Screening of "The Look of Silence" and presentation of a study of the audiences' reactions in different countries
The Look of Silence (103 minutes, 2014) is Joshua Oppenheimer’s companion piece to the Oscar®-nominated The Act of Killing. Through Oppenheimer’s footage of perpetrators of the 1965 Indonesian genocide, a family of survivors discovers how their son was murdered, as well as the identities of the killers. The documentary focuses on the youngest son, an optometrist named Adi, who decides to break the suffocating spell of submission and terror by doing something unimaginable in a society where the murderers remain in power: he confronts the men who killed his brother and, while testing their eyesight, asks them to accept responsibility for their actions. This unprecedented film initiates and bears witness to the collapse of fifty years of silence.

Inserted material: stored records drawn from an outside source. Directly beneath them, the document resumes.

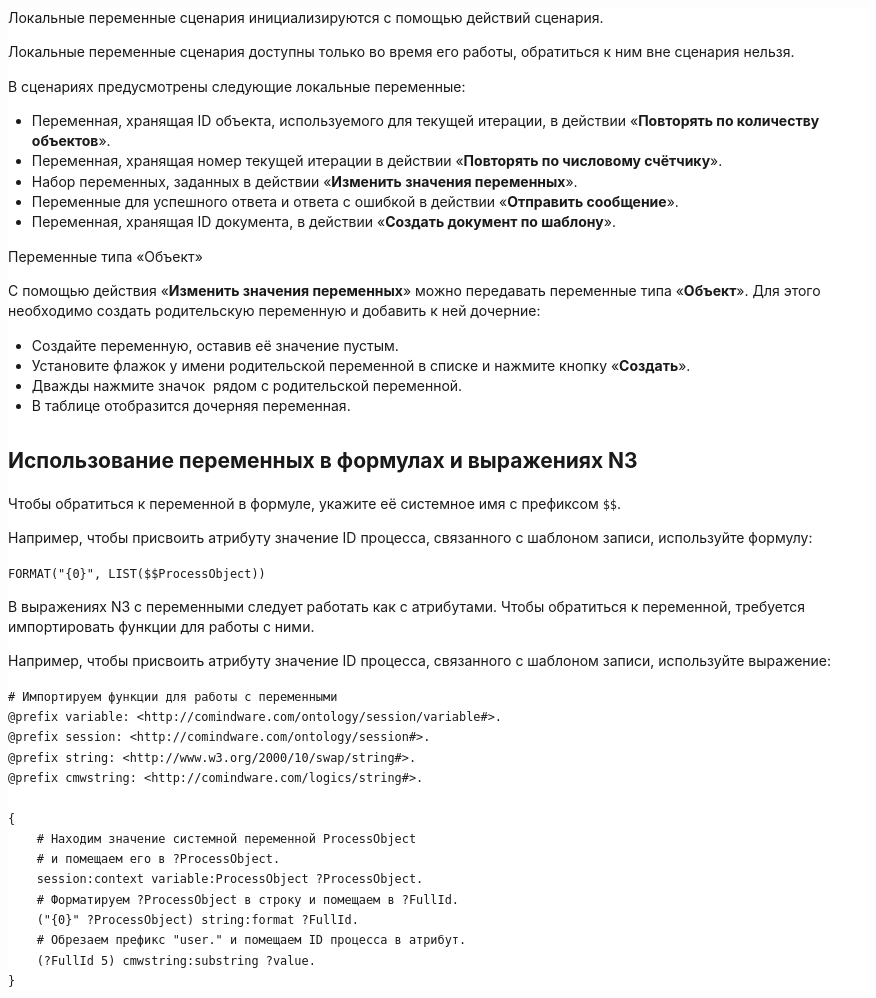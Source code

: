 Локальные переменные сценария инициализируются с помощью действий сценария.

Локальные переменные сценария доступны только во время его работы, обратиться к ним вне сценария нельзя.

В сценариях предусмотрены следующие локальные переменные:

- Переменная, хранящая ID объекта, используемого для текущей итерации, в действии «**Повторять по количеству объектов**».
- Переменная, хранящая номер текущей итерации в действии «**Повторять по числовому счётчику**».
- Набор переменных, заданных в действии «**Изменить значения переменных**».
- Переменные для успешного ответа и ответа с ошибкой в действии «**Отправить сообщение**».
- Переменная, хранящая ID документа, в действии «**Создать документ по шаблону**».

Переменные типа «Объект»

С помощью действия «**Изменить значения переменных**» можно передавать переменные типа «**Объект**». Для этого необходимо создать родительскую переменную и добавить к ней дочерние:

- Создайте переменную, оставив её значение пустым.
- Установите флажок у имени родительской переменной в списке и нажмите кнопку «**Создать**».
- Дважды нажмите значок *‌* рядом с родительской переменной.
- В таблице отобразится дочерняя переменная.

## Использование переменных в формулах и выражениях N3

Чтобы обратиться к переменной в формуле, укажите её системное имя с префиксом `$$`.

Например, чтобы присвоить атрибуту значение ID процесса, связанного с шаблоном записи, используйте формулу:

```
FORMAT("{0}", LIST($$ProcessObject))
```

В выражениях N3 с переменными следует работать как с атрибутами. Чтобы обратиться к переменной, требуется импортировать функции для работы с ними.

Например, чтобы присвоить атрибуту значение ID процесса, связанного с шаблоном записи, используйте выражение:

```
# Импортируем функции для работы с переменными  
@prefix variable: <http://comindware.com/ontology/session/variable#>.  
@prefix session: <http://comindware.com/ontology/session#>.  
@prefix string: <http://www.w3.org/2000/10/swap/string#>.  
@prefix cmwstring: <http://comindware.com/logics/string#>.  
  
{  
    # Находим значение системной переменной ProcessObject  
    # и помещаем его в ?ProcessObject.  
    session:context variable:ProcessObject ?ProcessObject.  
    # Форматируем ?ProcessObject в строку и помещаем в ?FullId.  
    ("{0}" ?ProcessObject) string:format ?FullId.  
    # Обрезаем префикс "user." и помещаем ID процесса в атрибут.  
    (?FullId 5) cmwstring:substring ?value.  
}
```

Provocative engagement: documentary audiences and performances in The Act of Killing and The Look of Silence
Annette Hill and José Luis Urueta, Department of Communication and Media, Lund University
Through an analysis of documentary audiences for The Act of Killing (2012) and The Look of Silence (2014), this study explores the idea of provocative engagement as a way of extending our understanding of the affective dimensions of documentary and its role in civic engagement. It draws on qualitative empirical research, based on interviews with the filmmaker, and interviews with fifty-two viewers in four different countries and cultures (Denmark, Sweden, Japan and Colombia). This data is used to explore the idea of subjectivity in documentary through the performance of memory, power and impunity in both films that are concerned with the perpetrators and victims of the Indonesian genocide of 1965. The analysis shows how a subjective documentary style provokes intensive modes of engagement, in particular with the performance of memory and violence that engenders ethical shock and moral ambiguity amongst audiences. Crucially, the research demonstrates how the contexts of engagement matter, as the symbolic power of the films shifts in different reception contexts. For Scandinavian audiences, there is an engagement with the films as cultural and moral resources to perform as self-reflexive citizens in democratic societies. Japanese audiences engage with the style and moral ambiguity of the films, and at the same time question Western perspectives on Asian political struggle, and reflect on the risks of remembering traumatic histories for victims and their families. Colombian audiences have a raw engagement with the films as shocking and surreal, reminding young citizens of injustice and their continuing struggle for peace in a country scarred by war. Overall, our analysis highlights how performance documentary challenges the affective relationships between filmmakers and their audiences, and in this particular case we see a type of raw, provocative engagement with the act of documenting genocide, the act of watching, and what this means to people in the context of their political and lived realities.